DATA RECORDS:
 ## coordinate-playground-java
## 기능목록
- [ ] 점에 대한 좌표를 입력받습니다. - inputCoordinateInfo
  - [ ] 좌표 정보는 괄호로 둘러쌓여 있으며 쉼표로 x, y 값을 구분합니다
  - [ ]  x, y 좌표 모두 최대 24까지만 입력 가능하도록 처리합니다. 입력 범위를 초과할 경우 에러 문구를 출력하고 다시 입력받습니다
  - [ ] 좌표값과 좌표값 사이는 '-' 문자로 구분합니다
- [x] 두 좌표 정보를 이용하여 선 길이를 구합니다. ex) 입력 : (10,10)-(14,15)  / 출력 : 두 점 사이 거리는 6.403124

WHAT IS EXPECTED: Search the entries for the string "구분합니다" and copy each line where it occurs.

TASK RESULT:
  - [ ] 좌표 정보는 괄호로 둘러쌓여 있으며 쉼표로 x, y 값을 구분합니다
  - [ ] 좌표값과 좌표값 사이는 '-' 문자로 구분합니다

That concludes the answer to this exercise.